• Saved data entries:
--------

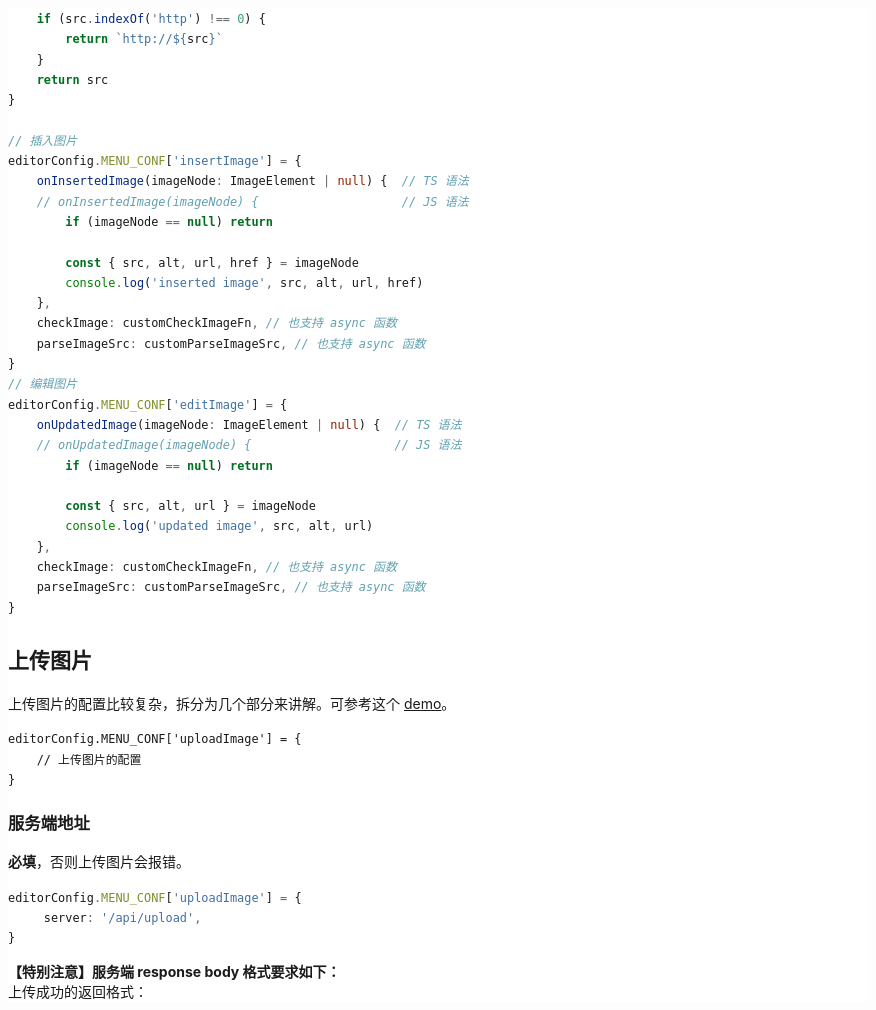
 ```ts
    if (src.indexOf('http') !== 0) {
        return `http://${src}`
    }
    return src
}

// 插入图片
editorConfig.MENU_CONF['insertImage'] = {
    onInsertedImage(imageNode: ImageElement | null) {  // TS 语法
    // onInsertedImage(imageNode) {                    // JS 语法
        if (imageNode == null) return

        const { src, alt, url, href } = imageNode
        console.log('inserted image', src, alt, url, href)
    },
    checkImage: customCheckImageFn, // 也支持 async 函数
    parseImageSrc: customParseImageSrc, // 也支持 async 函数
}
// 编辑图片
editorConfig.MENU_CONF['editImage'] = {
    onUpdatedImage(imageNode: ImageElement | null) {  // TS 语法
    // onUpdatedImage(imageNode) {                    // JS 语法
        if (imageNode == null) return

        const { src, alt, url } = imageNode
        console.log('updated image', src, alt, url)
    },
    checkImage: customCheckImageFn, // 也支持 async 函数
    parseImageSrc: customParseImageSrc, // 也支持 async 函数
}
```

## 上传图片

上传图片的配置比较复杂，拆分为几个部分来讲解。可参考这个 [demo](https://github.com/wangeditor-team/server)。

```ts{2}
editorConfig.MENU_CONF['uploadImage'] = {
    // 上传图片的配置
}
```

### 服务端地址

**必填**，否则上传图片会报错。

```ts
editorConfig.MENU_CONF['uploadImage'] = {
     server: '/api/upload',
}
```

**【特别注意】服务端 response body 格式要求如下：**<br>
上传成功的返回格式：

--------

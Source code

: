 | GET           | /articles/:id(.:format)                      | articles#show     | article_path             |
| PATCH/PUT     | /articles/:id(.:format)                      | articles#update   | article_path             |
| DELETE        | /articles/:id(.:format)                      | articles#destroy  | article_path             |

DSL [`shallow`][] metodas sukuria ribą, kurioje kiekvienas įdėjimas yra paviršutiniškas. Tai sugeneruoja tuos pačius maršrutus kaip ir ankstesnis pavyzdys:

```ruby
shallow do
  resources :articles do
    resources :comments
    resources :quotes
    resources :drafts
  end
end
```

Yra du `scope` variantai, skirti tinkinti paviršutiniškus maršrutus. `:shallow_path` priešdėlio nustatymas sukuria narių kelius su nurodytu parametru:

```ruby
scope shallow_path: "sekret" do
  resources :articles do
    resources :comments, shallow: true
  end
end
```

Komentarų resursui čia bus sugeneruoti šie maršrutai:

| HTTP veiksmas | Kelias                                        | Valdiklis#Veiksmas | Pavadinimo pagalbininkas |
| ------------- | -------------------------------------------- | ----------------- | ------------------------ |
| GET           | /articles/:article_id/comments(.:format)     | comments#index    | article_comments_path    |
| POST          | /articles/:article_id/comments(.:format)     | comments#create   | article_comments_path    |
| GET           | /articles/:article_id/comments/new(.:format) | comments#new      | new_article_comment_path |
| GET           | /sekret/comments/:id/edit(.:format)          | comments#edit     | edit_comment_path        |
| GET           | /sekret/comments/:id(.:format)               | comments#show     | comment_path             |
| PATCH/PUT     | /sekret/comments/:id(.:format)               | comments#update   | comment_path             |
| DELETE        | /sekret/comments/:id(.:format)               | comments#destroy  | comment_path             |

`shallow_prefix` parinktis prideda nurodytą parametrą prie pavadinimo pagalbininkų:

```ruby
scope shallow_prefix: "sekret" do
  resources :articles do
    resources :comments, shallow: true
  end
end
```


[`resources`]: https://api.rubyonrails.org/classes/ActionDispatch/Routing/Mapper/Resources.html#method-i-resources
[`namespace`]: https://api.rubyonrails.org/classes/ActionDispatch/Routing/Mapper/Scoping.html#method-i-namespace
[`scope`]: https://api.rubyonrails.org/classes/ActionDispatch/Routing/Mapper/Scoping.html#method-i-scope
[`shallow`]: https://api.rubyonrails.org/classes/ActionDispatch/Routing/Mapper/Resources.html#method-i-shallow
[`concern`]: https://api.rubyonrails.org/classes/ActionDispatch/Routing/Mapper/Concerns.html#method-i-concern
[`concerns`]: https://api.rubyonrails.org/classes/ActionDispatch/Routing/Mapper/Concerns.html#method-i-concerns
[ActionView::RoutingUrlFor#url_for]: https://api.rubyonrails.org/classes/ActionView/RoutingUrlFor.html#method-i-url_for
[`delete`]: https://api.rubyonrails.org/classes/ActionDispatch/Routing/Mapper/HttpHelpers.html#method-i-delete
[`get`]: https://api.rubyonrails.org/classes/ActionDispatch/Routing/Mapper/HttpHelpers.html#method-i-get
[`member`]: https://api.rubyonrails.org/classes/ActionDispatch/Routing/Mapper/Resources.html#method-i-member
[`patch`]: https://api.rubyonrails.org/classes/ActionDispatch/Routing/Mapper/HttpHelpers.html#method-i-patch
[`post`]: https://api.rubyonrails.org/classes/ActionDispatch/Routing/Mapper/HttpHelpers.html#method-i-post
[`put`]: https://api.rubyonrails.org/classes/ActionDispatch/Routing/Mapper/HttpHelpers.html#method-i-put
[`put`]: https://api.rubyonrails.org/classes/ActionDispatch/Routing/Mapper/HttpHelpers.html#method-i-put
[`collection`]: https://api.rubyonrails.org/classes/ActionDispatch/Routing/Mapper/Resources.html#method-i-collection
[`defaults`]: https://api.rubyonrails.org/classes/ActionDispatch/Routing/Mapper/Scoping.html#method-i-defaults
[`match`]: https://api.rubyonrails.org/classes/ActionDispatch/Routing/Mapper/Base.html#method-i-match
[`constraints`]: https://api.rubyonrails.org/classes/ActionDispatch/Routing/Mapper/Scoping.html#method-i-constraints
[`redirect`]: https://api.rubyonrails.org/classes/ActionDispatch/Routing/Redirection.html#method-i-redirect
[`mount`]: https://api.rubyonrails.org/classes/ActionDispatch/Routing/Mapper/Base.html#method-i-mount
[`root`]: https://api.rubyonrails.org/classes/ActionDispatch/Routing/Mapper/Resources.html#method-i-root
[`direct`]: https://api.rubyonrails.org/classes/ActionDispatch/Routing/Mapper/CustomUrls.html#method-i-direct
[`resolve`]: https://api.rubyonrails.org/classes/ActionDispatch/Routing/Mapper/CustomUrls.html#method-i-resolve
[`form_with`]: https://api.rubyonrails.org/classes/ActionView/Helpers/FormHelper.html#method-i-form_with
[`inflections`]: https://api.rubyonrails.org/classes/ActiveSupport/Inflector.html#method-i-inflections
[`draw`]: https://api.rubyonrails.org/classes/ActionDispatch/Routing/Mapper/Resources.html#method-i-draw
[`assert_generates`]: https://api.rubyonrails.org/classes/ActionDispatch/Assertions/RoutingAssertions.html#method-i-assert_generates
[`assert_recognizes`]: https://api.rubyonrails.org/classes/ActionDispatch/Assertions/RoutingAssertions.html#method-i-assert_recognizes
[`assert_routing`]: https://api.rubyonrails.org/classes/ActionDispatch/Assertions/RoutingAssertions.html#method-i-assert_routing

--------

• Work required: Your response should be each line that includes the word "href", copied from the records.

• Task output:
        const { src, alt, url, href } = imageNode
        console.log('inserted image', src, alt, url, href)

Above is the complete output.